The sad part is that all the candidates are in economic survival mode, and that could lead to the extinction of all small classes as well as our nationally renowned Great Books Program and our new Creative Writing Program. Literature classes are already being rationed and eliminated. Losing the traditional curriculum, I believe, is ultimately suicidal but in survival mode, no one looks past the present crisis 

Each candidate was asked to describe where they saw the community college in five years. This question was suggested by Clemens.

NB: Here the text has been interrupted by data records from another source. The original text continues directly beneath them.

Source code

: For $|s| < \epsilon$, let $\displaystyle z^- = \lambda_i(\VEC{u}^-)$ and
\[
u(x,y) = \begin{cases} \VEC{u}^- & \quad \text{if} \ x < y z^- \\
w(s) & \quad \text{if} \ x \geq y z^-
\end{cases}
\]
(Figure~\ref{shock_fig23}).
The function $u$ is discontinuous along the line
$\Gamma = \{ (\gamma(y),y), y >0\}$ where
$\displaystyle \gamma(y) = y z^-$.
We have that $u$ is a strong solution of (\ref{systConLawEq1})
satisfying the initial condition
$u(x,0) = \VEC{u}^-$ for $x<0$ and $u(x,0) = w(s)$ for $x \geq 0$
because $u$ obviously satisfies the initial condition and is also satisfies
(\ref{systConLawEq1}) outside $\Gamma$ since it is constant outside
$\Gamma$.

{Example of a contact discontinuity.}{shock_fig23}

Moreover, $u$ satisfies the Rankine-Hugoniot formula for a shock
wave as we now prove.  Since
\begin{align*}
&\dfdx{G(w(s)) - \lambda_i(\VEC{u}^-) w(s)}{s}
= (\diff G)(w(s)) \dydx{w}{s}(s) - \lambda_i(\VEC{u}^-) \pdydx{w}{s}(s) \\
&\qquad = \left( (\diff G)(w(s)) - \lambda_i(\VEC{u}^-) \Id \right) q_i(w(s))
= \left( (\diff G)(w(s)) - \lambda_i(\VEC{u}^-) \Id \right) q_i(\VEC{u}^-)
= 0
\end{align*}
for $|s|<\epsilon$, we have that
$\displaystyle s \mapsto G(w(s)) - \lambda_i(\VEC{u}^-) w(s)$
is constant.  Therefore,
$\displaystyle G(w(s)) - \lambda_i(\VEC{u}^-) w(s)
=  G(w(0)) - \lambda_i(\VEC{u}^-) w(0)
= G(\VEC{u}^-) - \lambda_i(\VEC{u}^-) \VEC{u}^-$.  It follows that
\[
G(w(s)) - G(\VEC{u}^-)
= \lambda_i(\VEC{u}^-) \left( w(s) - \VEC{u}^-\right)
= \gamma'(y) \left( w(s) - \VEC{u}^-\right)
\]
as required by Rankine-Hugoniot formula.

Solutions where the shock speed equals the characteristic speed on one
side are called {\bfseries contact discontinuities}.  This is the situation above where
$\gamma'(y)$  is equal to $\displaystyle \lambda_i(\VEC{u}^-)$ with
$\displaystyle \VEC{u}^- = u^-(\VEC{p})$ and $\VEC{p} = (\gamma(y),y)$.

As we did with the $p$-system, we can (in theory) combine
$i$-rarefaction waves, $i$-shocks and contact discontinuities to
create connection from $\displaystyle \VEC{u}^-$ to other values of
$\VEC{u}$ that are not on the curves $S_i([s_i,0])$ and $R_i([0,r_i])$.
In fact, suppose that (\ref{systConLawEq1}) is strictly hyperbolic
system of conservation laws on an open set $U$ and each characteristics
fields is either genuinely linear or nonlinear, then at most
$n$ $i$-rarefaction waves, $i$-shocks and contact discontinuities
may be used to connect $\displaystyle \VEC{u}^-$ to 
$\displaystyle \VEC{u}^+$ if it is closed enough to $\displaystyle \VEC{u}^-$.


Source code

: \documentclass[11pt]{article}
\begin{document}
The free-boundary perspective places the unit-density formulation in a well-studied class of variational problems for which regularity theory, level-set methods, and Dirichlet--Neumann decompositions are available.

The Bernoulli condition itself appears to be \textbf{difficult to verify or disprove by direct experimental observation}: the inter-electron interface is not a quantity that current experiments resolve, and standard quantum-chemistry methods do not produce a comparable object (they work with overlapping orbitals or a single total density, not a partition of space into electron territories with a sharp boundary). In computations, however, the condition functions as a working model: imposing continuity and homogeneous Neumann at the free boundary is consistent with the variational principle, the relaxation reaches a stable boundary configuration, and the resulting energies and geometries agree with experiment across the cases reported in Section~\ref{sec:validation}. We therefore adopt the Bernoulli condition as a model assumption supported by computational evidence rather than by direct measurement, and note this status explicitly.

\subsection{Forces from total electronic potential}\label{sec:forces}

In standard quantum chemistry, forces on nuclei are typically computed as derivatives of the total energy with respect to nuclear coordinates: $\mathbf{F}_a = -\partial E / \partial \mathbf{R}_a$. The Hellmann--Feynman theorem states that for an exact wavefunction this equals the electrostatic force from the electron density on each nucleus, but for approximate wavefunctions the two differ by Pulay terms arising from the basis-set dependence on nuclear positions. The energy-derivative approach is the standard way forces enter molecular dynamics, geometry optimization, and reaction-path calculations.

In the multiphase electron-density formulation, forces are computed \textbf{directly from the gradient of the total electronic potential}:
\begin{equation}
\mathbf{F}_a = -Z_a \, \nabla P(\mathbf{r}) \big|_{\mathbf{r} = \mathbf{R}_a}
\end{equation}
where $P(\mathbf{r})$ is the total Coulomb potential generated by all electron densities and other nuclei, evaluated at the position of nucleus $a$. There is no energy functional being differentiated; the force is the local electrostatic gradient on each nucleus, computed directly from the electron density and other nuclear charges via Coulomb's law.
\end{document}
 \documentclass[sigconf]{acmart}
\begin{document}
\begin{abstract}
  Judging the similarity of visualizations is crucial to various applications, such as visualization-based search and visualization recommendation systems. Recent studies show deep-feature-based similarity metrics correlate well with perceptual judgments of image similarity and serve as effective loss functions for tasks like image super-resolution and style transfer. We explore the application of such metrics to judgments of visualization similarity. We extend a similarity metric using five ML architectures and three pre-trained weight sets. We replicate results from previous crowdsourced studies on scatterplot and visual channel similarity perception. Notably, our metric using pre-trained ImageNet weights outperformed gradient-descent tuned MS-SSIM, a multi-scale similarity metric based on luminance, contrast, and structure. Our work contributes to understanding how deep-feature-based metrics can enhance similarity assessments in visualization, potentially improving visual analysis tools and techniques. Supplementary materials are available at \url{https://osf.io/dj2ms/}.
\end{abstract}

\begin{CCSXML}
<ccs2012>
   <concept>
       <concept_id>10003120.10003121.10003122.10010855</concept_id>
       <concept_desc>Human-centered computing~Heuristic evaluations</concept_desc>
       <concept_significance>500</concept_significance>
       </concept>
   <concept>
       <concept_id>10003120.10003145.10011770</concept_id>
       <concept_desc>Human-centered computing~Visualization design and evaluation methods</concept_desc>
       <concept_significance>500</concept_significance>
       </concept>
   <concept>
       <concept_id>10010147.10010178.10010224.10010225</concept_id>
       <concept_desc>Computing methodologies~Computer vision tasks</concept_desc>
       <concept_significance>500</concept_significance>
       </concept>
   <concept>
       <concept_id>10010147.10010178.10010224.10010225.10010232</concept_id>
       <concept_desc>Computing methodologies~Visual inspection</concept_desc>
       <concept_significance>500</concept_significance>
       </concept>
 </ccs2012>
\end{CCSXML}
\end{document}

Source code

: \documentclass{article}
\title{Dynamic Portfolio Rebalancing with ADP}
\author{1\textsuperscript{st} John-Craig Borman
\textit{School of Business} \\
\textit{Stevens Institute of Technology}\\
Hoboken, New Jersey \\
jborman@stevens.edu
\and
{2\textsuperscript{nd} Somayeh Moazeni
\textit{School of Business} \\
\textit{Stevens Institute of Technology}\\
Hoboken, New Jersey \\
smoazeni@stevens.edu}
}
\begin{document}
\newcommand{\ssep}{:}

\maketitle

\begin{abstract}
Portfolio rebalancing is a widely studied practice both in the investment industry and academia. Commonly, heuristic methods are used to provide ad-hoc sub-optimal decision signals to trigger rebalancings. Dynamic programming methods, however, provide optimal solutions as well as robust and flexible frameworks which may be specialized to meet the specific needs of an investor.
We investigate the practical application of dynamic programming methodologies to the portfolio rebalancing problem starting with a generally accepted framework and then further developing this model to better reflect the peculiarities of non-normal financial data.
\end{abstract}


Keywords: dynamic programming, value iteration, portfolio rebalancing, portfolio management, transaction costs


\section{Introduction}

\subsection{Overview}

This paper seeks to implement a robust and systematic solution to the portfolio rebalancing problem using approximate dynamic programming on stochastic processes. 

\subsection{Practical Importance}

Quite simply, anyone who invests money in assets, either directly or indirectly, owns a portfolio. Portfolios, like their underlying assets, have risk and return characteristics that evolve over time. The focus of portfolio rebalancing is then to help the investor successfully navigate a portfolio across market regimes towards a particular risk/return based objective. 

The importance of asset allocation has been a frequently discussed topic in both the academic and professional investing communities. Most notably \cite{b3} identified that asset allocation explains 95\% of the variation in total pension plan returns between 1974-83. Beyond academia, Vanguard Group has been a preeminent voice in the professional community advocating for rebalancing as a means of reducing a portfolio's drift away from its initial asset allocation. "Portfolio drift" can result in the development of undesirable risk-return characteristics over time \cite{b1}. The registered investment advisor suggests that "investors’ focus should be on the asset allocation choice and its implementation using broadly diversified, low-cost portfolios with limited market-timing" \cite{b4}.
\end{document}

As (Larry) Buckley noted, the Board of Governors president doubts Proposition 30 will pass and that will mean possibly 25 colleges closing. And if the BOG provides relief by suspending regulations, that could make it even worse because it will be easier to pink slip full time, tenured faculty and replace them with adjuncts, para-educators, tutors, and software.

Angela Fairchilds
Pros: Personable, used humor, energetic, somewhat connected, some candor
Cons: Often described a problem rather than provided a solution, e.g., “we need to build back FTEs.” How? “We’ll have no money without Prop 30.” And so . . ... ? “We are no longer the institution that we were.” What are we? How do we establish criteria for filling positions? “Set priorities." Lacked experience with program discontinuance.

Kathryn Jeffrey 
Pros: Smart and funny. 
Cons: Too much flattery. (She went on and on about how great MPC is and how well the college functions) Seemed to lose steam halfway through, fuzzy response (on some contracts and financial models), not astute about online—my notes say “getting really confusing.” 

Larry Buckley 
Pros: My choice. Academic Ph.D. He was honest and candid as well as well-connected in Sacramento... He said what I’ve been saying, “what is most important to us with the resources we have?” “We have to have a new deal” (finance model). 
Buckley was straightforward, didn’t mince words, and had cogent ideas. He didn’t seem to be applying in hopes of retiring in Monterey. He was light years ahead of the other candidates in his grasp of the political and educational situation. He seems to have the guts to make the cuts. 
Cons: I doubt I would like all his decisions, especially convening a committee to do curricular triage. We did it before, the Instructional Priorities Committee, and it featured “the usual suspects,” the faculty identified as reliable who are on every important committee. It was very powerful and very political. 

Walter Tribley 
Pros: Academic Ph.D. Good scientific knowledge, apparent support of liberal arts. 
Cons: Nervous. Simply not enough knowledge of California and MPC landscape. Support for liberal arts seemed to evaporate with “funding will play a large and disproportionate role” in prioritizing. Referred to “para-educators.” Maybe too dazzled by educational novelties?